:: PROVIDED INFORMATION ::

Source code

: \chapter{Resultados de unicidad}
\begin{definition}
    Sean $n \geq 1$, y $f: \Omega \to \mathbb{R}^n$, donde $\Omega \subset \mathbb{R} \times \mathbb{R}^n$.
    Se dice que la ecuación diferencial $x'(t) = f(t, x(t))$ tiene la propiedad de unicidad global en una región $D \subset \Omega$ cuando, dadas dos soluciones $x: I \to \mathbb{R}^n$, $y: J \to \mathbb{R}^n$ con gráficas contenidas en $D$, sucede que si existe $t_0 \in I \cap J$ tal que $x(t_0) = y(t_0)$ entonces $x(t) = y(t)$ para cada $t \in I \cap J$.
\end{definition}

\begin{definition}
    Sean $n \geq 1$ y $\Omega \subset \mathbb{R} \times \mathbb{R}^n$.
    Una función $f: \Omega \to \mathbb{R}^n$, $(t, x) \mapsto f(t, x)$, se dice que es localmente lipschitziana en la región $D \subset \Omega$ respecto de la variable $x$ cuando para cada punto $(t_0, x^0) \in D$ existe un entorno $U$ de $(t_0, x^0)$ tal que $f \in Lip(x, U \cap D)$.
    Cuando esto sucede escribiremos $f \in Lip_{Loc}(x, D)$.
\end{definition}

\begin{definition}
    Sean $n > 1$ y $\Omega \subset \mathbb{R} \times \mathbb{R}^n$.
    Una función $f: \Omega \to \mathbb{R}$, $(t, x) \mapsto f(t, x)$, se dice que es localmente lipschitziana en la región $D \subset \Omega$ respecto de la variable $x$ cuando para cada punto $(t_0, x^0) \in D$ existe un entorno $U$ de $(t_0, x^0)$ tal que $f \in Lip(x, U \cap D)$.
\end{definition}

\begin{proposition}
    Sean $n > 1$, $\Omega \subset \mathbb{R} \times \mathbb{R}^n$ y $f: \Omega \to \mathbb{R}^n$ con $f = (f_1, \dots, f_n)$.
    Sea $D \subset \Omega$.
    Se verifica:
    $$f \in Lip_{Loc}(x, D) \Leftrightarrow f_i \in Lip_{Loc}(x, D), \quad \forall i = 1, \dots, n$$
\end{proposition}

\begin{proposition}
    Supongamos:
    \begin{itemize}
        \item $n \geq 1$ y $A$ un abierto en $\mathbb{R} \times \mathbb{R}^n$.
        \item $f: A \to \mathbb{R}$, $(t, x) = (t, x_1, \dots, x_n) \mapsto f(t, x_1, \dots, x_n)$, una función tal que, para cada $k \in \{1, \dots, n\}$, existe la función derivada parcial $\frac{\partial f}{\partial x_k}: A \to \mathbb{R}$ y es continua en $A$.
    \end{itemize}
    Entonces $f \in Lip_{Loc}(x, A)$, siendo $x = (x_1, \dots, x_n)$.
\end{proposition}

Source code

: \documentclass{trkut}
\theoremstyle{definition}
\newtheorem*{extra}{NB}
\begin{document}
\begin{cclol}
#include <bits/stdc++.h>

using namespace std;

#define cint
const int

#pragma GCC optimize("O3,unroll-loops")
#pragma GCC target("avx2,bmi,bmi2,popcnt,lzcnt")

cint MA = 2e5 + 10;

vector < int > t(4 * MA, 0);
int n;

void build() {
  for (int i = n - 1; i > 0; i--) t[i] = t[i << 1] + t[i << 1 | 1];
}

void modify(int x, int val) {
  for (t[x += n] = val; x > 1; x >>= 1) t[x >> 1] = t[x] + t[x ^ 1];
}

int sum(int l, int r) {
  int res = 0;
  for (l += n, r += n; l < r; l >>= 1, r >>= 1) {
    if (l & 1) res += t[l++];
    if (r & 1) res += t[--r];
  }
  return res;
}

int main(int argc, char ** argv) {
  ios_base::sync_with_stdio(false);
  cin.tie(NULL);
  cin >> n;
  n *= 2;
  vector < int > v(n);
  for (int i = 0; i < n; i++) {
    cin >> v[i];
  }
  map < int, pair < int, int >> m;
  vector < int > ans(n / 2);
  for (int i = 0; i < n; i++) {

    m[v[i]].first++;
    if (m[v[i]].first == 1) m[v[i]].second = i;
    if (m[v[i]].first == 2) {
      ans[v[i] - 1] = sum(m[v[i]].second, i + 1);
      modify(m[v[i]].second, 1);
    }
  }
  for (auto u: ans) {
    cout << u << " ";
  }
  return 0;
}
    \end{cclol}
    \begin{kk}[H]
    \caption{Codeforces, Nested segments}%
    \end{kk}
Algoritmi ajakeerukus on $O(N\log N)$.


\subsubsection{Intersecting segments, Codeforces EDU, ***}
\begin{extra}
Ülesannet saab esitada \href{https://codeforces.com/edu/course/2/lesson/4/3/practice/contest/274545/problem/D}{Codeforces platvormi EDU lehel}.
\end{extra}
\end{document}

:::
:: PROVIDED INFORMATION ::

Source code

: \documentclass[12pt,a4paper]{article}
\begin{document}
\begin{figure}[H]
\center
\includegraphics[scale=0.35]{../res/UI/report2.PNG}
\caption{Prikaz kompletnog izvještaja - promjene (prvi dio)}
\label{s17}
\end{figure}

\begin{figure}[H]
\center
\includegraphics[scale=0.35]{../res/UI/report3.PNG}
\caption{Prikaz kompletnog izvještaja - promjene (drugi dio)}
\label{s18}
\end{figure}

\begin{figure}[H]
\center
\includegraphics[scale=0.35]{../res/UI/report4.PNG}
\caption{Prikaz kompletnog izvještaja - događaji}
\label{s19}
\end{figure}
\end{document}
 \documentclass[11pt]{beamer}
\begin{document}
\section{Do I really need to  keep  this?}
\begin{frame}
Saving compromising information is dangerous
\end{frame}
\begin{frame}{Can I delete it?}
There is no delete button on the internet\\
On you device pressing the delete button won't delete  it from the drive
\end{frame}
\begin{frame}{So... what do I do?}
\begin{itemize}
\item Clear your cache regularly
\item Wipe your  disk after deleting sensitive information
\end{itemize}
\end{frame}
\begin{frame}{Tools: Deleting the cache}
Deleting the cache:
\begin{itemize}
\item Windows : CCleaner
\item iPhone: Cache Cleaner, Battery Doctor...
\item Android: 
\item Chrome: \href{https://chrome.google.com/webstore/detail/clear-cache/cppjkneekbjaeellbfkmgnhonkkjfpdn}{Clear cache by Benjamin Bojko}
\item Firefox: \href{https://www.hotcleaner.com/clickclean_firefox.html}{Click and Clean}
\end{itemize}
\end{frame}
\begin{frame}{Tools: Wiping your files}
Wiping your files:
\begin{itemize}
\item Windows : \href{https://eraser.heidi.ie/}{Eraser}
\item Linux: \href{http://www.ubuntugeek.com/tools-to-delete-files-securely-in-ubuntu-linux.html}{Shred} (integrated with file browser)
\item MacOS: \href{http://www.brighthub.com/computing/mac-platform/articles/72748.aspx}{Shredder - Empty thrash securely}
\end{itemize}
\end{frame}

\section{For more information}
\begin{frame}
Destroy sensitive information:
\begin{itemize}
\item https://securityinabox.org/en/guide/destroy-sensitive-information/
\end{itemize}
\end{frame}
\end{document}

:::

§ THE PROBLEM: Find the lines in the data that include "sucede", then copy each of them.

§ YOUR SOLUTION:
    Se dice que la ecuación diferencial $x'(t) = f(t, x(t))$ tiene la propiedad de unicidad global en una región $D \subset \Omega$ cuando, dadas dos soluciones $x: I \to \mathbb{R}^n$, $y: J \to \mathbb{R}^n$ con gráficas contenidas en $D$, sucede que si existe $t_0 \in I \cap J$ tal que $x(t_0) = y(t_0)$ entonces $x(t) = y(t)$ para cada $t \in I \cap J$.
    Cuando esto sucede escribiremos $f \in Lip_{Loc}(x, D)$.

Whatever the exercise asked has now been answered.